• Dataset records:
——————————
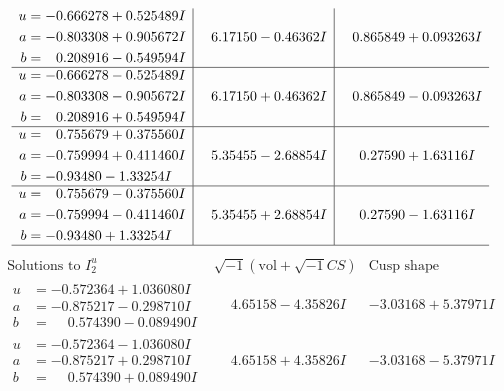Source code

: \documentclass[1p]{elsarticle_modified}
\theoremstyle{definition}
\newcommand{\I}{\sqrt{-1}}
\begin{document}
$$\begin{array}{c|c|c}
\begin{aligned}
u &= -0.666278 + 0.525489 I \\
a &= -0.803308 + 0.905672 I \\
b &= \phantom{-}0.208916 - 0.549594 I\end{aligned}
 & \phantom{-}6.17150 - 0.46362 I & \phantom{-}0.865849 + 0.093263 I \\ \hline\begin{aligned}
u &= -0.666278 - 0.525489 I \\
a &= -0.803308 - 0.905672 I \\
b &= \phantom{-}0.208916 + 0.549594 I\end{aligned}
 & \phantom{-}6.17150 + 0.46362 I & \phantom{-}0.865849 - 0.093263 I \\ \hline\begin{aligned}
u &= \phantom{-}0.755679 + 0.375560 I \\
a &= -0.759994 + 0.411460 I \\
b &= -0.93480 - 1.33254 I\end{aligned}
 & \phantom{-}5.35455 - 2.68854 I & \phantom{-}0.27590 + 1.63116 I \\ \hline\begin{aligned}
u &= \phantom{-}0.755679 - 0.375560 I \\
a &= -0.759994 - 0.411460 I \\
b &= -0.93480 + 1.33254 I\end{aligned}
 & \phantom{-}5.35455 + 2.68854 I & \phantom{-}0.27590 - 1.63116 I\\
 \hline 
 \end{array}$$\newpage$$\begin{array}{c|c|c}  
\text{Solutions to }I^u_{2}& \I (\text{vol} + \sqrt{-1}CS) & \text{Cusp shape}\\
 \hline 
\begin{aligned}
u &= -0.572364 + 1.036080 I \\
a &= -0.875217 - 0.298710 I \\
b &= \phantom{-}0.574390 - 0.089490 I\end{aligned}
 & \phantom{-}4.65158 - 4.35826 I & -3.03168 + 5.37971 I \\ \hline\begin{aligned}
u &= -0.572364 - 1.036080 I \\
a &= -0.875217 + 0.298710 I \\
b &= \phantom{-}0.574390 + 0.089490 I\end{aligned}
 & \phantom{-}4.65158 + 4.35826 I & -3.03168 - 5.37971 I \\ \hline\begin{aligned}

\end{aligned}
\end{array}$$
\end{document}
——————————
Extract the full listing above verbatim; pictures are to be left out of the copy.

• Completed task:
Source code

: \documentclass[1p]{elsarticle_modified}
\theoremstyle{definition}
\newcommand{\I}{\sqrt{-1}}
\begin{document}
$$\begin{array}{c|c|c}
\begin{aligned}
u &= -0.666278 + 0.525489 I \\
a &= -0.803308 + 0.905672 I \\
b &= \phantom{-}0.208916 - 0.549594 I\end{aligned}
 & \phantom{-}6.17150 - 0.46362 I & \phantom{-}0.865849 + 0.093263 I \\ \hline\begin{aligned}
u &= -0.666278 - 0.525489 I \\
a &= -0.803308 - 0.905672 I \\
b &= \phantom{-}0.208916 + 0.549594 I\end{aligned}
 & \phantom{-}6.17150 + 0.46362 I & \phantom{-}0.865849 - 0.093263 I \\ \hline\begin{aligned}
u &= \phantom{-}0.755679 + 0.375560 I \\
a &= -0.759994 + 0.411460 I \\
b &= -0.93480 - 1.33254 I\end{aligned}
 & \phantom{-}5.35455 - 2.68854 I & \phantom{-}0.27590 + 1.63116 I \\ \hline\begin{aligned}
u &= \phantom{-}0.755679 - 0.375560 I \\
a &= -0.759994 - 0.411460 I \\
b &= -0.93480 + 1.33254 I\end{aligned}
 & \phantom{-}5.35455 + 2.68854 I & \phantom{-}0.27590 - 1.63116 I\\
 \hline 
 \end{array}$$\newpage$$\begin{array}{c|c|c}  
\text{Solutions to }I^u_{2}& \I (\text{vol} + \sqrt{-1}CS) & \text{Cusp shape}\\
 \hline 
\begin{aligned}
u &= -0.572364 + 1.036080 I \\
a &= -0.875217 - 0.298710 I \\
b &= \phantom{-}0.574390 - 0.089490 I\end{aligned}
 & \phantom{-}4.65158 - 4.35826 I & -3.03168 + 5.37971 I \\ \hline\begin{aligned}
u &= -0.572364 - 1.036080 I \\
a &= -0.875217 + 0.298710 I \\
b &= \phantom{-}0.574390 + 0.089490 I\end{aligned}
 & \phantom{-}4.65158 + 4.35826 I & -3.03168 - 5.37971 I \\ \hline\begin{aligned}

\end{aligned}
\end{array}$$
\end{document}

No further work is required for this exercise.